Se posait sur ce point la question de savoir si le respect de l’obligation de préservation de l’actif qui pesait sur le groupe Parfait devait être appréciée par rapport (i) à son état à la date de souscription des engagements (décembre 2022), ou (ii) à son état à la date à laquelle la dérogation à l’effet suspensif a été obtenue (avril 2020). L’Autorité retient que l’obligation de préservation de l’actif fait nécessairement référence, sauf à méconnaitre l’objectif de l’engagement, à l’état de l’actif qui « était le sien au moment de sa prise de contrôle par le groupe Parfait, intervenue le 30 avril 2020 ».

(iii) Une violation de l’engagement de coopération avec le mandataire, s’agissant tant de son office au cours de la phase de suivi des engagements que dans son mandat de cession. Elle retient à cet égard plusieurs manquements du groupe Parfait, et notamment (i) une nomination tardive (2 mois et 22 jours), (ii) un manque de coopération et de réactivité pour traiter les demandes du mandataire, illustré par le besoin pour ce dernier de réitérer de nombreuses demandes de documents, (iii) l’absence de communication d’informations s’agissant de la problématique liée à l’autorisation d’exploitation commerciale « pourtant susceptible d’affecter directement la cession du fonds de commerce », (iv) la communication d’éléments nombreux et non triés, « rendant leur analyse longue et fastidieuse », ou encore, (v) l’exclusion du mandataire des négociations portant sur le volet immobilier, non inclus dans le périmètre des engagements, mais qui était selon l’Autorité « indispensable » à la conduite effective de la mission du mandataire (dès lors que les acquéreurs avaient subordonné la reprise de l’hypermarché cible à celle de l’immobilier).

Enfin, en réponse à l’argument du groupe Parfait selon lequel le mandataire aurait lui-même manqué à ses engagements, l’Autorité répond que (i) les critiques formulées sont infondées mais surtout que (ii) « les carences du mandataire, fussent-elles avérées […] sont sans effet sur la responsabilité du groupe Parfait, seul tenu de la mise en œuvre des engagements et auquel il appartenait de se rapprocher de l’Autorité pour signaler toute difficulté identifiée dans leur suivi ». 
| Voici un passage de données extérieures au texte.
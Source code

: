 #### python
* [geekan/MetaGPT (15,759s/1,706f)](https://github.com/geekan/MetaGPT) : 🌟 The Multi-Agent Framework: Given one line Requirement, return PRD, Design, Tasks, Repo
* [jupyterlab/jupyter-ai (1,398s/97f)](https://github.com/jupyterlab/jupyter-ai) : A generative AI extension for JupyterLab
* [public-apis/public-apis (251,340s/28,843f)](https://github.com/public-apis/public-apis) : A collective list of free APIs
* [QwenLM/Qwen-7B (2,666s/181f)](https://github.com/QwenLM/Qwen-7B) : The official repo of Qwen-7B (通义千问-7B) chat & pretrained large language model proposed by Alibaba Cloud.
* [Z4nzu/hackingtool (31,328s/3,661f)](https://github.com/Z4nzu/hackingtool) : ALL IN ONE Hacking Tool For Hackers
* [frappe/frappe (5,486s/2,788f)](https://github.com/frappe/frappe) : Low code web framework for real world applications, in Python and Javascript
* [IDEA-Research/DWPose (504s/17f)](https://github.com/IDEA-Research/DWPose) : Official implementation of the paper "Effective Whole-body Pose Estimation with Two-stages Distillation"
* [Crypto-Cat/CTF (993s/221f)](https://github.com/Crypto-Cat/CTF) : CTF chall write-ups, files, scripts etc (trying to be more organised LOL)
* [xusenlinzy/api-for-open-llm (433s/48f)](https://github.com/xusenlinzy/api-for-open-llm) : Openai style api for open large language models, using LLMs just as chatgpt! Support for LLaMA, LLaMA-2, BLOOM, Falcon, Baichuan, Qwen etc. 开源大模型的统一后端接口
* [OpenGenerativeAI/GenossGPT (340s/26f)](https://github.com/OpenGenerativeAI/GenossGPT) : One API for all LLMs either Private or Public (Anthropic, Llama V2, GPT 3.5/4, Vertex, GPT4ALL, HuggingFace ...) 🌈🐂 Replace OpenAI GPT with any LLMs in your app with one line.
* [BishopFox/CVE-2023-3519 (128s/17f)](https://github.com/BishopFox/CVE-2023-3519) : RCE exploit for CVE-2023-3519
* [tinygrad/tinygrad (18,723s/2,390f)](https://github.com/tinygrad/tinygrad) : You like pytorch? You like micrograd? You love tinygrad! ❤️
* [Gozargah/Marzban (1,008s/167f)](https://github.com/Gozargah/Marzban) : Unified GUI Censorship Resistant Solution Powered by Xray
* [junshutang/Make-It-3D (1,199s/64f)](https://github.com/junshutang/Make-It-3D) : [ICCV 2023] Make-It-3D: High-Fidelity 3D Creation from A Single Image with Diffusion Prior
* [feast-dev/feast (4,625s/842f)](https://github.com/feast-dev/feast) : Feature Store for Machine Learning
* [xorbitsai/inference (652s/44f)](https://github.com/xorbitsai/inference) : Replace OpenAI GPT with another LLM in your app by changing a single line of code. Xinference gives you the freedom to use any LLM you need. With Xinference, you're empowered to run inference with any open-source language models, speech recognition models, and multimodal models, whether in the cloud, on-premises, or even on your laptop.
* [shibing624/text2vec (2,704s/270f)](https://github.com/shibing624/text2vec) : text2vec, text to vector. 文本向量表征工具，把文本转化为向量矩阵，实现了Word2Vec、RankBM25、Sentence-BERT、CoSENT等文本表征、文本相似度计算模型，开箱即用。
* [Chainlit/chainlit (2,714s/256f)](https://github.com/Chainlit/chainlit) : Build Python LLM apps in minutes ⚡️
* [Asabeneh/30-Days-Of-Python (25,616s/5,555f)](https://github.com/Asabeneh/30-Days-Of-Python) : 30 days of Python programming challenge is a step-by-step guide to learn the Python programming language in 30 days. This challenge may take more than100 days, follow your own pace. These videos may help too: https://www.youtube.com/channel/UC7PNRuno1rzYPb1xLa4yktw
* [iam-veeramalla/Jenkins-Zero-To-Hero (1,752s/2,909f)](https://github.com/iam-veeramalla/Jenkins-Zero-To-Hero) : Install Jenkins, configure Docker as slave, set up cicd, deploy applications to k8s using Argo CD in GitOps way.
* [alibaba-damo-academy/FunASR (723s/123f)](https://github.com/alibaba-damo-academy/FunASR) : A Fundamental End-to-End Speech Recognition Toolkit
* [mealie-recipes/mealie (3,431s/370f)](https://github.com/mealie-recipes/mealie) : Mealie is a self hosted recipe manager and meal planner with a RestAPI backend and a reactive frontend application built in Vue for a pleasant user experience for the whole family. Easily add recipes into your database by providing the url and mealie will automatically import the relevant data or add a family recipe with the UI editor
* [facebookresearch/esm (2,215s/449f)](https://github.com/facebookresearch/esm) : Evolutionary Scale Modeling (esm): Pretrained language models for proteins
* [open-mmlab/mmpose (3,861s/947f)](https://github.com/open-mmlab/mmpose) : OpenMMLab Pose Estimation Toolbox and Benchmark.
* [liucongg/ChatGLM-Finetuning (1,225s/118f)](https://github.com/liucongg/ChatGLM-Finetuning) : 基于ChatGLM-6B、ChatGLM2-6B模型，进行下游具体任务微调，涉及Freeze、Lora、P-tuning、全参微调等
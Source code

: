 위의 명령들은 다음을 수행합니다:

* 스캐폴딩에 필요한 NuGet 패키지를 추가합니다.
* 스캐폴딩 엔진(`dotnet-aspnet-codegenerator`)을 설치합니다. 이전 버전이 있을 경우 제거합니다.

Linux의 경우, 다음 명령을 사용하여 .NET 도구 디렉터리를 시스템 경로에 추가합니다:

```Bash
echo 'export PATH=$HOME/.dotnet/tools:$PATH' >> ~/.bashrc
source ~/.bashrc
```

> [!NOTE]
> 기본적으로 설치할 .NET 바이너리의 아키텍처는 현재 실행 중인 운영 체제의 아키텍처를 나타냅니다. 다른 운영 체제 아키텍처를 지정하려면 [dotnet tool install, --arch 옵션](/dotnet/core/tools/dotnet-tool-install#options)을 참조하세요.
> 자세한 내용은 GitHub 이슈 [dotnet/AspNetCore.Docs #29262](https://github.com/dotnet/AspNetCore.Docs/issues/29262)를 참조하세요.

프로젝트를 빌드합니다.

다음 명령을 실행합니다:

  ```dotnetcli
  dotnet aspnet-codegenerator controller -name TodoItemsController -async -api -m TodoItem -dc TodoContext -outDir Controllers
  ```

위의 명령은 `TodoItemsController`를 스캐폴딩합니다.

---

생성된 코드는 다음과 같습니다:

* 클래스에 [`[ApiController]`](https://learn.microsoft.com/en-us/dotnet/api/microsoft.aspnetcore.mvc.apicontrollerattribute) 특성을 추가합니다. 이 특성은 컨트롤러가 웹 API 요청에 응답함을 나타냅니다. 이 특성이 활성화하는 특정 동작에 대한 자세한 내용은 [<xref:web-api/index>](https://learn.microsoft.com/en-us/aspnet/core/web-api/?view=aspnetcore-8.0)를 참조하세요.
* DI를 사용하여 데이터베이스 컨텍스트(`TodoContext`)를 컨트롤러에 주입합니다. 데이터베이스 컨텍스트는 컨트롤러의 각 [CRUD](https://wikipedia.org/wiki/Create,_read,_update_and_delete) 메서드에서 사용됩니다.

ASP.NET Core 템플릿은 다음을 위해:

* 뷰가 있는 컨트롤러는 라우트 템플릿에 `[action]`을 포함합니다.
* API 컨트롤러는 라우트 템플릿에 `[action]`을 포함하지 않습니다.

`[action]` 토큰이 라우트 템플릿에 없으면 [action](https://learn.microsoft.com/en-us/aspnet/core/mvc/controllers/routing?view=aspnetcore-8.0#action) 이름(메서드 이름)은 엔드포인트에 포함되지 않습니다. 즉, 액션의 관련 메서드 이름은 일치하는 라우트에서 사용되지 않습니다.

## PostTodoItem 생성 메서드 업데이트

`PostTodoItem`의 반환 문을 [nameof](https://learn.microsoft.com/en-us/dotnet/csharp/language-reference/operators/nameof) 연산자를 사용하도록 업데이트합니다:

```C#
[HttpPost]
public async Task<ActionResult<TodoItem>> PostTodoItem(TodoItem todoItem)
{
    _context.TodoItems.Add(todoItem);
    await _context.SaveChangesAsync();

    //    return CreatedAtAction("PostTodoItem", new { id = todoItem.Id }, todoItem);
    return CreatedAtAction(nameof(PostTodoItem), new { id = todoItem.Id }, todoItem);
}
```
L’Autorité prononce ainsi trois sanctions distinctes pour chaque engagement non respecté, considérant que chacun d’entre eux pouvait être considéré comme autonome et poursuivait des objectifs différents : (i) 4,5 millions d’euros pour la violation de l’engagement de cession, (ii) 2,5 millions d’euros pour le manquement à la préservation de la valeur de l’hypermarché et du centre commercial, et (iii) 600 000 euros pour le défaut de coopération avec le mandataire. Elle insiste sur le caractère particulièrement grave de ce type d’infraction, d’autant plus que le groupe avait ici bénéficié d’une dérogation à l’effet suspensif du contrôle des concentrations.

Cette décision rappelle l’approche stricte de l’Autorité dans le suivi des engagements, même si leur exécution peut s’avérer complexe.


[1] L’Autorité indique que le terme « allotement » désigne la situation dans laquelle un client a recours simultanément à un service Doctolib et à un service fourni par un autre opérateur.

[2] En mars 2025, l’autorité néerlandaise a ouvert une enquête dans le secteur du transport de fond, sur la base des dispositions concernant un abus de position dominante.

[3] En août 2024, l’autorité suédoise avait également ouvert une enquête sur la base des dispositions concernant un abus de position dominante dans le secteur de la veille des médias, mais cette enquête a été abandonnée en novembre 2025.

[4] Il s’agit de la deuxième sanction d’un manquement de ce type par l’Autorité, la première ayant été prononcée lors de la prise de contrôle exclusif de Darty par la Fnac, décision 18-D-16 du 27 juillet 2018.